To conclude, all three heteroplasmic positions identified in the present study appear to be mutational hot spots. The indel position 15,931 which was heteroplasmic both in two of our pedigrees and in the studies by [20] and [35], and varies within phylogenetic clades A–D, has to be considered a mutational hot spot. The same applies to position 15,639 which changed six times in the phylogenetic tree of [41], carries all four possible nucleotides [26], and was heteroplasmic in our analysis. Finally, position 16,003 carries two different nucleotides in different haplotypes in clades B–D and therefore likely mutated at least three times in history and showed a heteroplasmic mix of both nucleotides in the current study. Thus, all three heteroplasmies identified in the present study are found at positions which are among the most variable. In total, only six positions have been reported so far to show heteroplasmy, and all these positions show mutations. This clearly demonstrates that heteroplasmy occurs more often at mutational hot spots.
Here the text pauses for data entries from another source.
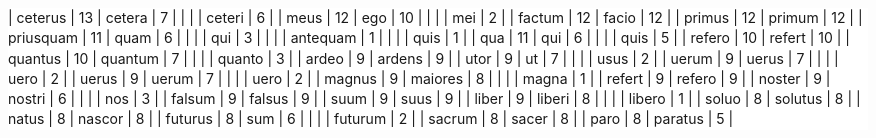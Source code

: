 | ceterus         | 13           | cetera           | 7               |
|                 |              | ceteri           | 6               |
| meus            | 12           | ego              | 10              |
|                 |              | mei              | 2               |
| factum          | 12           | facio            | 12              |
| primus          | 12           | primum           | 12              |
| priusquam       | 11           | quam             | 6               |
|                 |              | qui              | 3               |
|                 |              | antequam         | 1               |
|                 |              | quis             | 1               |
| qua             | 11           | qui              | 6               |
|                 |              | quis             | 5               |
| refero          | 10           | refert           | 10              |
| quantus         | 10           | quantum          | 7               |
|                 |              | quanto           | 3               |
| ardeo           | 9            | ardens           | 9               |
| utor            | 9            | ut               | 7               |
|                 |              | usus             | 2               |
| uerum           | 9            | uerus            | 7               |
|                 |              | uero             | 2               |
| uerus           | 9            | uerum            | 7               |
|                 |              | uero             | 2               |
| magnus          | 9            | maiores          | 8               |
|                 |              | magna            | 1               |
| refert          | 9            | refero           | 9               |
| noster          | 9            | nostri           | 6               |
|                 |              | nos              | 3               |
| falsum          | 9            | falsus           | 9               |
| suum            | 9            | suus             | 9               |
| liber           | 9            | liberi           | 8               |
|                 |              | libero           | 1               |
| soluo           | 8            | solutus          | 8               |
| natus           | 8            | nascor           | 8               |
| futurus         | 8            | sum              | 6               |
|                 |              | futurum          | 2               |
| sacrum          | 8            | sacer            | 8               |
| paro            | 8            | paratus          | 5               |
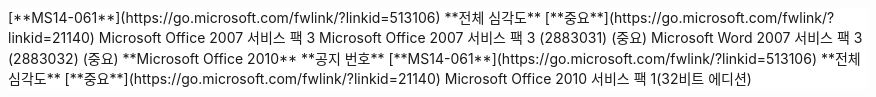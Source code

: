 </td>
<td style="border:1px solid black;">
[**MS14-061**](https://go.microsoft.com/fwlink/?linkid=513106)

</td>
</tr>
<tr>
<td style="border:1px solid black;">
**전체 심각도**

</td>
<td style="border:1px solid black;">
[**중요**](https://go.microsoft.com/fwlink/?linkid=21140)

</td>
</tr>
<tr>
<td style="border:1px solid black;">
Microsoft Office 2007 서비스 팩 3

</td>
<td style="border:1px solid black;">
Microsoft Office 2007 서비스 팩 3  
(2883031)  
(중요)  
Microsoft Word 2007 서비스 팩 3  
(2883032)  
(중요)

</td>
</tr>
<tr>
<td style="border:1px solid black;" colspan="2">
**Microsoft Office 2010**

</td>
</tr>
<tr>
<td style="border:1px solid black;">
**공지 번호**

</td>
<td style="border:1px solid black;">
[**MS14-061**](https://go.microsoft.com/fwlink/?linkid=513106)

</td>
</tr>
<tr>
<td style="border:1px solid black;">
**전체 심각도**

</td>
<td style="border:1px solid black;">
[**중요**](https://go.microsoft.com/fwlink/?linkid=21140)

</td>
</tr>
<tr>
<td style="border:1px solid black;">
Microsoft Office 2010 서비스 팩 1(32비트 에디션)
In this study, we show that extreme shifts of heteroplasmic proportions can be observed among dogs both in mother–offspring pairs, and among siblings as well as other relatives, with, e.g., one dog (sibling or mother) carrying the wild type in apparently fixed state and siblings or offspring having the mutated type in fixation. Therefore, using heteroplasmy for increasing match significance of case material should be done with caution in dogs. The issue of how to quantify the match significance in these cases is also not yet solved. Further, the heteroplasmies occurred in what appears to be mutational hot spot positions with higher mutation rates than other nucleotide positions. It was also demonstrated that up to three haplotypes occurred in one part of a pedigree because mutational hot spots generated increased diversity. Thereby, it seems that mutational hot spot positions are unreliable for exclusions or confirmations of case material while other positions with lower mutation rates are more reliable. For example, possibly an exclusion based on differences in two hot spot mutations may be unreliable while a single difference occurring in a position with a low mutation rate may be highly informative. This fact may be taken into account in forensic analysis. A problem is that knowledge about which positions are hypervariable is largely missing and relies on studies of phylogenies and a few reported cases of heteroplasmy as reviewed in this study. The detailed pedigree analysis presented here contributes a first step to increased knowledge about the prevalence and nature of heteroplasmy and hotspots in dogs, but further detailed analyses are warranted.